When the legend becomes fact, print the legend.
Et si on prend la légende du roi Richard III, on a l'histoire d'un roi bossu infâme qui n'a reculé devant rien pour accéder au et conserver le Trône d'Angleterre, même l'assassinat de ses deux jeunes neveux, avant de trouver une mort méritée lors de la Bataille Bosworth... Ainsi ont parlé Thomas More, William Shakespeare et la propagande Tudor... Ainsi est une légende communément admise... Ainsi une légende communément admise ne peut qu'être que vérité...
L'inspecteur de Scotland Yard, Alan Grant, est coincé dans un lit d’hôpital suite à une chute lors de la poursuite d'un malfrat... Son occupation, fixer le plafond en s'ennuyant comme un rat mort, jusqu'à ce qu'une amie actrice, connaissant son talent et sa passion pour la physionomie, ait la bonne idée de lui amener plusieurs portraits... L'un d'eux attire particulièrement son attention. Ce portrait ne peut qu'être que celui d'un homme bon. Ben non, c'est celui de Richard, l'infâme Richard... C'est ce que la légende dit... Mais les légendes ne sont pas forcément véridiques, et c'est ce que le policier, en ne bougeant par la force des choses de sa chambre d'hôpital et avec l'aide précieuse d'un jeune étudiant américain en histoire, en commençant par lire des livres scolaires et en terminant sur des ouvrages pointus, va s'ingénier à prouver...
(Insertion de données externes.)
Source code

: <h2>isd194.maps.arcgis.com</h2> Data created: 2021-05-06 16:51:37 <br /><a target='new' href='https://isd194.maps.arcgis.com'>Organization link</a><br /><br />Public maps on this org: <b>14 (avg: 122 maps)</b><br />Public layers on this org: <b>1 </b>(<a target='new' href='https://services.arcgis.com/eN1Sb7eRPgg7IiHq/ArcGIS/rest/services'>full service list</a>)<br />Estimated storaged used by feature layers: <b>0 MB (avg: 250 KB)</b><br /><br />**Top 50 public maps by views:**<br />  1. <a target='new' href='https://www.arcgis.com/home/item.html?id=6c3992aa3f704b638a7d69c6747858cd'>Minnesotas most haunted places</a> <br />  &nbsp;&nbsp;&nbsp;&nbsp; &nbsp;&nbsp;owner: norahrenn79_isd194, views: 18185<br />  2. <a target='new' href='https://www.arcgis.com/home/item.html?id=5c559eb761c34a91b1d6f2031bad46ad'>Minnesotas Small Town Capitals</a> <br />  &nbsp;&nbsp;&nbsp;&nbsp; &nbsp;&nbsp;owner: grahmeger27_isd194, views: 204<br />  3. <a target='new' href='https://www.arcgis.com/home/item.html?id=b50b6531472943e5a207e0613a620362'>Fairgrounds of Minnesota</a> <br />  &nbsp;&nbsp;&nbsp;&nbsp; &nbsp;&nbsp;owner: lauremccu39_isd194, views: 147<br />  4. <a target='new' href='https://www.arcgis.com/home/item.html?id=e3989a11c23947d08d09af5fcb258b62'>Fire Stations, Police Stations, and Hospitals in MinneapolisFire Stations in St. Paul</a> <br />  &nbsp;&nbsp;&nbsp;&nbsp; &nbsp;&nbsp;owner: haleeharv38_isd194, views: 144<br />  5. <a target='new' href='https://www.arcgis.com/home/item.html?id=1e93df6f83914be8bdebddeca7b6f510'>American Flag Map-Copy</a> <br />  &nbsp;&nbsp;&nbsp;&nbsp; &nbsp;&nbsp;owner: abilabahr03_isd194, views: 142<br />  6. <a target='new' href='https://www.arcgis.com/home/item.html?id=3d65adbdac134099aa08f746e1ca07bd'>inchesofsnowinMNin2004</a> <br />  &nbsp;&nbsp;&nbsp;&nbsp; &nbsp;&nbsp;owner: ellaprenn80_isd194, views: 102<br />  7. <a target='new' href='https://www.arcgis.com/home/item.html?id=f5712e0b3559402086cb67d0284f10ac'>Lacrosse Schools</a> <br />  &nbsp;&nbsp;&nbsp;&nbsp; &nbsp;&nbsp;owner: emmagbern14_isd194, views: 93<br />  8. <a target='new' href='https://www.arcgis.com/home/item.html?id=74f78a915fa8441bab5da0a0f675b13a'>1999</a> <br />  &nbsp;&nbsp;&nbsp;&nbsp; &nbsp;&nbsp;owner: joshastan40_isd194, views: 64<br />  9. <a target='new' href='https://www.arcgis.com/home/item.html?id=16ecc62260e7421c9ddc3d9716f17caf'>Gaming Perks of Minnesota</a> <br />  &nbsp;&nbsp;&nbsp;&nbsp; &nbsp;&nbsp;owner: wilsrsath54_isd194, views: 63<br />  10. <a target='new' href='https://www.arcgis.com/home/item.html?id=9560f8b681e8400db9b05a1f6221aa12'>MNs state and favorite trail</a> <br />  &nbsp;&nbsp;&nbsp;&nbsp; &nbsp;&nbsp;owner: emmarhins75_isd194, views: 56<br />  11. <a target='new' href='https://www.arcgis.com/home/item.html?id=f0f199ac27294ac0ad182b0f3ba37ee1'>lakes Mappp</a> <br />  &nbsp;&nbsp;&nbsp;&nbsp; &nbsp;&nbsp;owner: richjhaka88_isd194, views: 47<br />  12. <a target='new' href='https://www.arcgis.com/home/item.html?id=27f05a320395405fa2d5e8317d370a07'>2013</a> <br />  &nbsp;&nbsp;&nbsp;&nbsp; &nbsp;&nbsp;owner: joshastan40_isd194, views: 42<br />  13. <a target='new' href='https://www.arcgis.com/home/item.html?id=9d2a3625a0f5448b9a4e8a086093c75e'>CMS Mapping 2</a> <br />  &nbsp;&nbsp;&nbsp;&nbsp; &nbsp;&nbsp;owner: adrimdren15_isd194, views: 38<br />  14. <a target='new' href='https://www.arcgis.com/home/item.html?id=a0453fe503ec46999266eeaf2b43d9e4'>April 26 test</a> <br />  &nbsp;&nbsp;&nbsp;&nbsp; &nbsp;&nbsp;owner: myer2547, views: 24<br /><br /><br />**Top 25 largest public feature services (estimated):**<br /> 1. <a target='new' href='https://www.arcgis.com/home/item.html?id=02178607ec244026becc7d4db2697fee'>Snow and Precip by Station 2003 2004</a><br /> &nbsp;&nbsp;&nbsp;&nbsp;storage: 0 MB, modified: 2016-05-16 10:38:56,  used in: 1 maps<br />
Je ne sais pas si les faits exposés par Josephine Tey sont pleinement véridiques, mais toujours est-il qu'elle défend avec conviction Richard III, à tel point qu'on est pleinement prêt à lui donner le bénéfice du doute et à le considérer comme un brave type. Conviction qu'elle défend avec des faits historiques précis mais aussi avec une cohérence psychologique convaincante qui montre que ce roman va bien au-delà du cas Richard III et que c'est une véritable réflexion sur notre contact avec l'Histoire, le fait qu'on se refuse souvent à prendre avec recul telle "vérité" ou telle autre et à la vérifier. C'est aussi une réflexion sur le métier d'historien. Historiens qui ne se révèlent guère mieux dans cette optique qu'une personne lambda, et qui pour la plupart se contentent de platement énumérer des faits et des dates en oubliant qu'ils parlent aussi d'êtres de chair et d'os.
Ce roman, aussi riche, profond et intelligent que prenant, n'a pas manqué de provoquer des remous lors de sa publication. La raison en est certainement que pour quelques historiens officiels, il était difficile de voir une auteure de romans policiers faire beaucoup mieux le job qu'eux.